Once, after my ex-husband had moved out, leaving me here to fend for myself, I noticed a water stain that hadn't been there before, under the staircase leading down from that top floor where the tenant was living. That was odd, I thought; there was a whole story of house between that water stain and the roof, and there was certainly no plumbing anywhere nearby.
Then I figured out that, not only had my tenant taken cardboard storage boxes out of his infested bedroom to store in my insulation-filled crawl space (crawl space, not attic!), but he'd also opened up, from there, the hatch to the roof -- where I would then find coffee cups and ashtrays -- and left it open. For God knows how long. In the rain.
No, really, help yourself. Make yourself right at home.
So I put a lock on not only the hatch but the door that opened onto the ladder leading there, past the crawl-space.
I didn't want to have to live like that. To bolt every single thing in sight down because I had surrounded myself with selfish, immature (even at 30+) people with the kind of sense of entitlement that says, "ask for forgiveness, not permission." And then would never even get around to the forgiveness. "Worse comes to worst, it doesn't hurt to ask."
For things you're not paying for. For things you know you have no right to. For things it's insulting to ask for. ("Oh, you don't even use air conditioning in the summer -- because it's expensive? Well, still -- I think 'utilities included' should mean I can use all the AC I want for no extra money. What's that? New York City says a couple of hundred bucks a year is a reasonable flat fee? Tell you what: how about I just give you 50?"
Interesting. So you're saying Mommy and Daddy taught you that the worst that can happen is that someone might say no?

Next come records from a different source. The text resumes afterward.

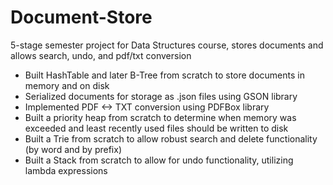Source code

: # Document-Store
5-stage semester project for Data Structures course, stores documents and allows search, undo, and pdf/txt conversion

- Built HashTable and later B-Tree from scratch to store documents in memory and on disk
- Serialized documents for storage as .json files using GSON library
- Implemented PDF <-> TXT conversion using PDFBox library
- Built a priority heap from scratch to determine when memory was exceeded and least recently used files should be written to disk
- Built a Trie from scratch to allow robust search and delete functionality (by word and by prefix)
- Built a Stack from scratch to allow for undo functionality, utilizing lambda expressions
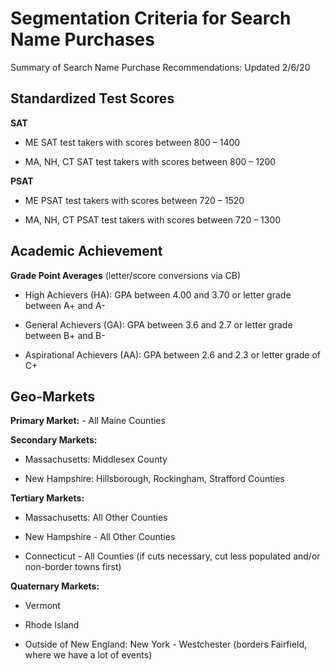 # Segmentation Criteria for Search Name Purchases

Summary of Search Name Purchase Recommendations:
Updated 2/6/20


## Standardized Test Scores

**SAT**

* ME SAT test takers with scores between 800 – 1400

* MA, NH, CT SAT test takers with scores between 800 – 1200

**PSAT**

* ME PSAT test takers with scores between 720 – 1520

* MA, NH, CT PSAT test takers with scores between 720 – 1300

## Academic Achievement

**Grade Point Averages** (letter/score conversions via CB)

* High Achievers (HA): GPA between 4.00 and 3.70 or letter grade between A+ and A-

* General Achievers (GA):  GPA between 3.6 and 2.7 or letter grade between B+ and B-

* Aspirational Achievers (AA): GPA between 2.6 and 2.3 or letter grade of C+

## Geo-Markets

**Primary Market:** - All Maine Counties

**Secondary Markets:**

* Massachusetts: Middlesex County

* New Hampshire: Hillsborough, Rockingham,  Strafford Counties

**Tertiary Markets:**

* Massachusetts: All Other Counties 

* New Hampshire - All Other Counties

* Connecticut - All Counties (if cuts necessary, cut less populated and/or non-border towns first)

**Quaternary Markets:**

* Vermont

* Rhode Island

* Outside of New England: New York - Westchester (borders Fairfield, where we have a lot of events)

Hmm. Funny because my mother taught me to have some humility. And to treat others as you would like to be treated. Maybe "it never hurts to ask" actually does work for you sometimes. But I'm here to tell you that I can't be the only one out there with whom it does not work. For whom it sends up a red flag that says, "This person tries to get something for nothing -- and then will try to manipulate you into feeling guilty about it if you don't go along. In the future, deal with this person as little as humanly possible."
Am I wrong about this? Just being uptight and narrow-minded? Lacking that ambitious attitude it takes to succeed? Maybe you're right. Don't knock anything until you've tried it first, right?
Hey, Hipsterboy, I have an idea. I was thinking that in addition to your rent, you give me 50% of the returns you're earning on that trust fund your daddy set up for you. No, no, no -- no hurry; just give it some thought. I don't need an answer right away. Oh, and when I came upstairs to see where the leak was coming from, I saw your new Mac sitting on the desk, so just a heads-up: I took it. You don't mind, right?